CasaZera is part of the ECOstruendo program, funded by the Region of Piedmont, and promoted by Polight, the innovation centre for sustainable construction at the Turin Environment Park. The apartment is an inhabitable prototype, demonstrating ways to utilise decommissioned industrial areas for residential use, and adhering to five main precepts: zero consumption of soil, zero waste of resources, zero time, zero energy and zero project errors. The apartment itself is a fully-designed and equipped residential unit, which has been integrated into the framework of an old factory, instead of creating new zones for residential construction.
The apartment is around 30 square meters, with a bedroom, living-room/kitchen and bathroom. It contains state-of-the-art technology for home automation and resource management, with 75% of the energy used in the apartment produced by renewable solar, photovoltaic and biomass sources. Experientia’s role, as consultants to DE-GA S.p.A, was to employ human-centred design methodologies to make this cutting-edge technology easily usable for the everyday people who will live in the unit. The tablet-based solution Experientia created allows people to interact with key functions for controlling the home appliances and heating and cooling systems, and shows simple visualisations of how the energy in the home is being used – a “living room” view of the household consumption.

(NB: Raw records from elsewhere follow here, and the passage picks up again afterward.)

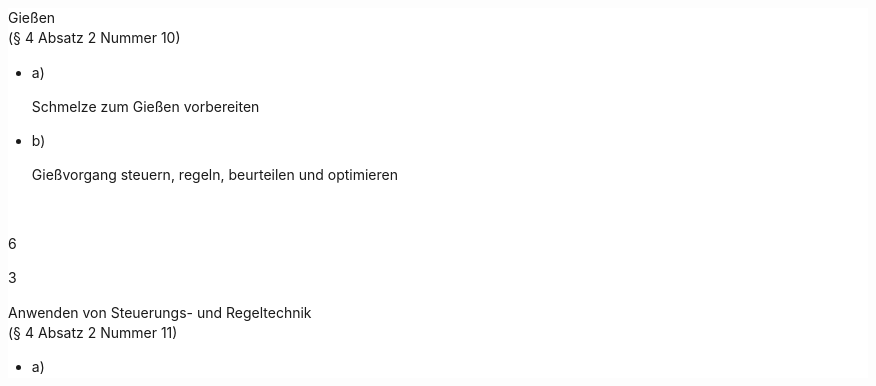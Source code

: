 </td>

<td style="border-right: 0.5pt solid ; border-bottom: 0.5pt solid ; " align="left" valign="top" charoff="50">

Gießen  
(§ 4 Absatz 2 Nummer 10)

</td>

<td style="border-right: 0.5pt solid ; border-bottom: 0.5pt solid ; " align="justify" valign="top" charoff="50">

  - a)
    
    <div style="">
    
    Schmelze zum Gießen vorbereiten
    
    </div>

  - b)
    
    <div style="">
    
    Gießvorgang steuern, regeln, beurteilen und optimieren
    
    </div>

</td>

<td style="border-right: 0.5pt solid ; border-bottom: 0.5pt solid ; " align="center" valign="middle" charoff="50">

 

</td>

<td style="border-bottom: 0.5pt solid ; " align="center" valign="middle" charoff="50">

6

</td>

</tr>

<tr>

<td style="border-right: 0.5pt solid ; " align="center" valign="top" charoff="50">

3

</td>

<td style="border-right: 0.5pt solid ; " align="left" valign="top" charoff="50">

Anwenden von Steuerungs- und Regeltechnik  
(§ 4 Absatz 2 Nummer 11)

</td>

<td style="border-right: 0.5pt solid ; " align="justify" valign="top" charoff="50">

  - a)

As part of Experientia’s holistic approach to enabling more sustainable lifestyles, the final solution also helps connect the residents of the apartment to local services. This includes information on frequency and time of local public transport, bike sharing availability, and locations of local markets, stores and pharmacies.
The apartment systems will now be tested for 10 days with the unit empty, to gather feedback on how systems are working. After this time, two students from the Turin Polytechnic will move in, and will test the apartment systems over the course of the next year. The students will provide an in-depth look at how well the system performs in the long run, and how easy it is to use for people who are not specialists or involved in the system development, but are representative of the people who will eventually live, work and study in similar constructions.
Turin council member for the environment, Enzo Lavolta, was present at the opening, praising the initiative as a “concrete example of a smart city”. Giorgio Gallesio, DE-GA S.p.A’s managing director, and head of the project, and Matteo Robiglio from the architectural partner Tra, also spoke. Much of the debate of the day centred on how affordable the solution is, and the vibrant possibilities for urban renewal it offers, reclaiming existing urban areas for residential use, without waste. The project aims to be an Italian example of a new mindset, and demonstrate an innovative method to create zones for rental property.
Experientia senior designer, Renzo Giusti, who helped implement Experientia’s contribution to the project, also spoke about Experientia’s vision for sustainable, high quality urban development, and how this was channelled into the final solution.
Experientia’s work on this project was as consultants to DE-GA S.p.A. The other partners in the initiative were: Tra architects, experts in social and co-housing; Confortaree, experts in housing fixtures and fittings; Habicher Holzbau, specialised in wooden residences; Teclmp for heating and cooling fixtures; Golder Associates, environmental and energy consultants; Onleco consultancy service; and Tebe, research group on energy technology for construction.